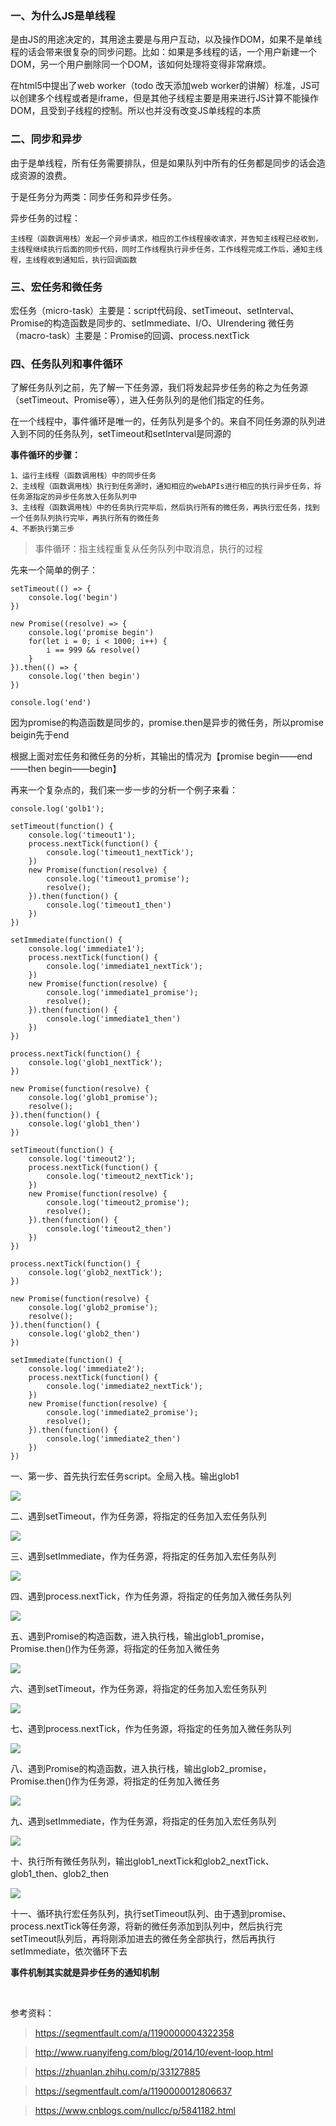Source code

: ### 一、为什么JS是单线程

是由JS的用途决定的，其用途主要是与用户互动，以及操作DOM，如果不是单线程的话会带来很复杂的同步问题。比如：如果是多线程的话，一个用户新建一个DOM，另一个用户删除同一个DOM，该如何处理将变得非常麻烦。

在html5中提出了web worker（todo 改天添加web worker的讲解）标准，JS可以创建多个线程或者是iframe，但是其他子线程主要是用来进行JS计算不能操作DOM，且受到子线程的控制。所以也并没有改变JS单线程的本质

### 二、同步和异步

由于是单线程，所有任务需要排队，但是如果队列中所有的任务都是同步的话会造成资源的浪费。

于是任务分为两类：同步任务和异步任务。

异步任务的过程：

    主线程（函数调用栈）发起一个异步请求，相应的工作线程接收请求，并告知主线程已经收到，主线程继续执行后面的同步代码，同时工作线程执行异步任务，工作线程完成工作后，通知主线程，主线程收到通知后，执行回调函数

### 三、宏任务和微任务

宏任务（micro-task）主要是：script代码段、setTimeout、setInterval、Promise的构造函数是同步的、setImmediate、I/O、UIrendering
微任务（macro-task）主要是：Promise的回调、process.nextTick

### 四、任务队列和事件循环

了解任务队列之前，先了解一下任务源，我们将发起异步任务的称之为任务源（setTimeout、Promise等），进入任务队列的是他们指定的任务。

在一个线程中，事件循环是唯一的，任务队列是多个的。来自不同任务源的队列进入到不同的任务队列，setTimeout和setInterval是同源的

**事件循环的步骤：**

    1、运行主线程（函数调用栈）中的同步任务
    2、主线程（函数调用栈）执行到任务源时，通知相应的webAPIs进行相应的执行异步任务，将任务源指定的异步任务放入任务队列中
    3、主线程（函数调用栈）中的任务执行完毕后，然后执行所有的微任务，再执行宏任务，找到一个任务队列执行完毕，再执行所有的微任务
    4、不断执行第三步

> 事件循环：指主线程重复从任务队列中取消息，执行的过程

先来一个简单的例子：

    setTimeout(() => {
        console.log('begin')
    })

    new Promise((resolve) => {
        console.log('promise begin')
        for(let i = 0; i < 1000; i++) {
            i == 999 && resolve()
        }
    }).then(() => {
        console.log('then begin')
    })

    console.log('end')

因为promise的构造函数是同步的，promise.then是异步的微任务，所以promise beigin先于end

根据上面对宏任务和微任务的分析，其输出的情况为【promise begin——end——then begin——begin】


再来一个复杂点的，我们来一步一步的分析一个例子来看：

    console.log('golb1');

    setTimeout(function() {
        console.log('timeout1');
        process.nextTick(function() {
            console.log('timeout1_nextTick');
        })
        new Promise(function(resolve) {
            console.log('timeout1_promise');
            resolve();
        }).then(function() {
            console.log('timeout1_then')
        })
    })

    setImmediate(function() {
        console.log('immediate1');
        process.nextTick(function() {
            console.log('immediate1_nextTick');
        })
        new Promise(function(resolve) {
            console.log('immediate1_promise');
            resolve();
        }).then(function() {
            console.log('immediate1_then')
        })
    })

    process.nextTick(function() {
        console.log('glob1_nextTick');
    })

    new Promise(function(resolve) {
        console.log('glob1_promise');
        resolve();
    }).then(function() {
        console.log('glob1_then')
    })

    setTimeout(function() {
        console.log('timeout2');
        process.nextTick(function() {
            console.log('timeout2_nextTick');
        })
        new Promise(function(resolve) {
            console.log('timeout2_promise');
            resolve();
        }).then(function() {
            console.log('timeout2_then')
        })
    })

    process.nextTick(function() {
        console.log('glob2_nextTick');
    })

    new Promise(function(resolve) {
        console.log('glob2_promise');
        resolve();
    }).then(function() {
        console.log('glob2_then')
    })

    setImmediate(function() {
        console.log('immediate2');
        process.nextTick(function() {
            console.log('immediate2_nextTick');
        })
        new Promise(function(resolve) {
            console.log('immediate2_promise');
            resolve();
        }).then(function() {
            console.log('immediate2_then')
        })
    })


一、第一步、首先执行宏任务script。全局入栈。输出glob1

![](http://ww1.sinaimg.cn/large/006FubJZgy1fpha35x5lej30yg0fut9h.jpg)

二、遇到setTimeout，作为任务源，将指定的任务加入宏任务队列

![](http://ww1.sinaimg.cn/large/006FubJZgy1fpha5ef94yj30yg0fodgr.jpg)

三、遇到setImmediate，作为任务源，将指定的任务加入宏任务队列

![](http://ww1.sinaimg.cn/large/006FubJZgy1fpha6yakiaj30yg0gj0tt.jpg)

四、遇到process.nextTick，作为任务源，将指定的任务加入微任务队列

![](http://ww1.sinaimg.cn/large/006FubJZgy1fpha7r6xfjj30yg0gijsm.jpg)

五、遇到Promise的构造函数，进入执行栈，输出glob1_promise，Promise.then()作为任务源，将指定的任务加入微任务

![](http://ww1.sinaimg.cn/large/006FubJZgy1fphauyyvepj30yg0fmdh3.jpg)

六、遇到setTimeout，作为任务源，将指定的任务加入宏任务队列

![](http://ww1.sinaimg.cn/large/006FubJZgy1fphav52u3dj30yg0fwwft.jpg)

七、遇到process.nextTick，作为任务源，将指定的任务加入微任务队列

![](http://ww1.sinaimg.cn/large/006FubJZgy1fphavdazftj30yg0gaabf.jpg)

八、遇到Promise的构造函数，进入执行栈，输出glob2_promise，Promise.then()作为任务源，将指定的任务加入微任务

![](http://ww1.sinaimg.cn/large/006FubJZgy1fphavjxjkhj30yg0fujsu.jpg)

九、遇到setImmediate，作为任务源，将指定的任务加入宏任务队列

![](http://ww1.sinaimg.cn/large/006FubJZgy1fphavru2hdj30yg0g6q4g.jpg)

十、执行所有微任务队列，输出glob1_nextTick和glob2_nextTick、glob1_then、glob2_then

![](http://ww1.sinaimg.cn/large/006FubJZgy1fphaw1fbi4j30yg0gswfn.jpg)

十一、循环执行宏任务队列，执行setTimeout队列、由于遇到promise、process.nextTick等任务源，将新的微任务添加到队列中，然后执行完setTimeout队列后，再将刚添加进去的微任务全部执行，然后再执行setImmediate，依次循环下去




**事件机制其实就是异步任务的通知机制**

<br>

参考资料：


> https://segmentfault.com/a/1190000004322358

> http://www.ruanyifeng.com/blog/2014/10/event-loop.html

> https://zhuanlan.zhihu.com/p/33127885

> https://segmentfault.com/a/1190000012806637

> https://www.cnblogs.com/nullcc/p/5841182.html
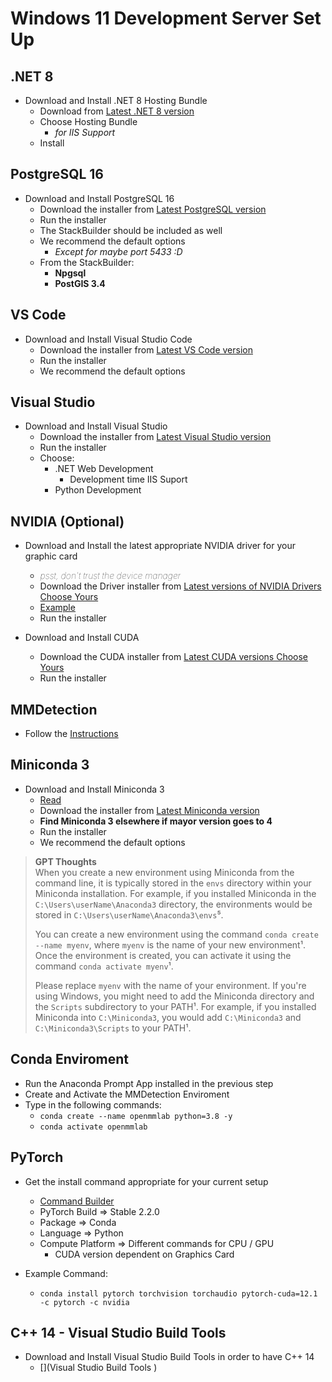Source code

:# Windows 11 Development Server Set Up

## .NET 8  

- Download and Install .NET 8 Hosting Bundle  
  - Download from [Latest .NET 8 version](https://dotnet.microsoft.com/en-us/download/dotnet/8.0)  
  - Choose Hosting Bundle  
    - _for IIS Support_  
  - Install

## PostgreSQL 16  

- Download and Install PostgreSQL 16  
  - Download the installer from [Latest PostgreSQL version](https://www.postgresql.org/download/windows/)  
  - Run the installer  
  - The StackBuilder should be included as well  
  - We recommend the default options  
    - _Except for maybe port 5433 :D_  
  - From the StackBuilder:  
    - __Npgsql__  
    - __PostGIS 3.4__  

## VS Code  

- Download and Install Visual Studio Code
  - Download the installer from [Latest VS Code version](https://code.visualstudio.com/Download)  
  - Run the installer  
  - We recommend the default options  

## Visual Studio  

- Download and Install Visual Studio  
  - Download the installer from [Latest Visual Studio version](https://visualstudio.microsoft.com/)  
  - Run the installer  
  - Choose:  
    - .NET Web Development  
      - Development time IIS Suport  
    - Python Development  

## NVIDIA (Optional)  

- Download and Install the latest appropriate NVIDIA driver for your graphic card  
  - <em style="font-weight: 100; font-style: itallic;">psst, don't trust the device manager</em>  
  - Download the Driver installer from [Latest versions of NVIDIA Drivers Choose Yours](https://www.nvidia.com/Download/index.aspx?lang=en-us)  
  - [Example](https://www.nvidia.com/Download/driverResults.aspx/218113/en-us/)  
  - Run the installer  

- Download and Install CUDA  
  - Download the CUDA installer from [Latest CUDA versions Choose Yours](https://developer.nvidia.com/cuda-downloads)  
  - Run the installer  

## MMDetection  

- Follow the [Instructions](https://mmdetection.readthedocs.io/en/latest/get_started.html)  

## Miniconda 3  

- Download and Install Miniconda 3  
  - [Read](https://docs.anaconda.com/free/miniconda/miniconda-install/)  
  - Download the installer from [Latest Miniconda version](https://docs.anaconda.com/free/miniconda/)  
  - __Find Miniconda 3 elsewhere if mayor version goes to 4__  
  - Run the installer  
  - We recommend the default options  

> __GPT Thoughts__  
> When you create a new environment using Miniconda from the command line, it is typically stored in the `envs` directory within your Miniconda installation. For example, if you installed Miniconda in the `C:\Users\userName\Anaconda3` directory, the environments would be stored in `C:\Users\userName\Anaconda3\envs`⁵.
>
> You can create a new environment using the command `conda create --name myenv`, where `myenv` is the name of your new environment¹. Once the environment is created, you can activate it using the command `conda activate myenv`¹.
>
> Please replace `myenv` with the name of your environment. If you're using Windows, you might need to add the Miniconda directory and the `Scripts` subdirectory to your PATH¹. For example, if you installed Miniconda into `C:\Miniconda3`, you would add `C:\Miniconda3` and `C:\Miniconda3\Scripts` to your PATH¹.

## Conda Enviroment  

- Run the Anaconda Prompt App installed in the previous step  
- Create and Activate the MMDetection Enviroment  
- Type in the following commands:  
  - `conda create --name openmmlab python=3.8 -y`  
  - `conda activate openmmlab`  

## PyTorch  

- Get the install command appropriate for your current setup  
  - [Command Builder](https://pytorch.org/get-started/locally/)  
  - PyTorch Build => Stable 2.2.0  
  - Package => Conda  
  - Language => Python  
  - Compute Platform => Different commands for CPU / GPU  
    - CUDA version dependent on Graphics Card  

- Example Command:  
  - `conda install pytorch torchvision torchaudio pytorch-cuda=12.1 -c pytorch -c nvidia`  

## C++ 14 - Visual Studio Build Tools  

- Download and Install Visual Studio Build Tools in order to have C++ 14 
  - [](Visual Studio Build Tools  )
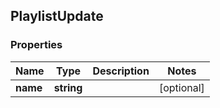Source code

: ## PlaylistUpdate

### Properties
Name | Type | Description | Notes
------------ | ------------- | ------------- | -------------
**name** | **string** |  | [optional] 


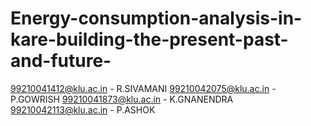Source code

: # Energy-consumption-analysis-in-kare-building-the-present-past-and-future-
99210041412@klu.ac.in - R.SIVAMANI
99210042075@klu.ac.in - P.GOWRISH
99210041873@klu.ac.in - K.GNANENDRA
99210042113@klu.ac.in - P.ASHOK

## Work task
Excerpt from the records above: set down only the lines from the one that contains "You can create" through the one that contains "Name | Type | Description | Notes", inclusive, word for word. Pictures stay out.

## Reply
> You can create a new environment using the command `conda create --name myenv`, where `myenv` is the name of your new environment¹. Once the environment is created, you can activate it using the command `conda activate myenv`¹.
>
> Please replace `myenv` with the name of your environment. If you're using Windows, you might need to add the Miniconda directory and the `Scripts` subdirectory to your PATH¹. For example, if you installed Miniconda into `C:\Miniconda3`, you would add `C:\Miniconda3` and `C:\Miniconda3\Scripts` to your PATH¹.

## Conda Enviroment  

- Run the Anaconda Prompt App installed in the previous step  
- Create and Activate the MMDetection Enviroment  
- Type in the following commands:  
  - `conda create --name openmmlab python=3.8 -y`  
  - `conda activate openmmlab`  

## PyTorch  

- Get the install command appropriate for your current setup  
  - [Command Builder](https://pytorch.org/get-started/locally/)  
  - PyTorch Build => Stable 2.2.0  
  - Package => Conda  
  - Language => Python  
  - Compute Platform => Different commands for CPU / GPU  
    - CUDA version dependent on Graphics Card  

- Example Command:  
  - `conda install pytorch torchvision torchaudio pytorch-cuda=12.1 -c pytorch -c nvidia`  

## C++ 14 - Visual Studio Build Tools  

- Download and Install Visual Studio Build Tools in order to have C++ 14 
  - [](Visual Studio Build Tools  )
Source code

: ## PlaylistUpdate

### Properties
Name | Type | Description | Notes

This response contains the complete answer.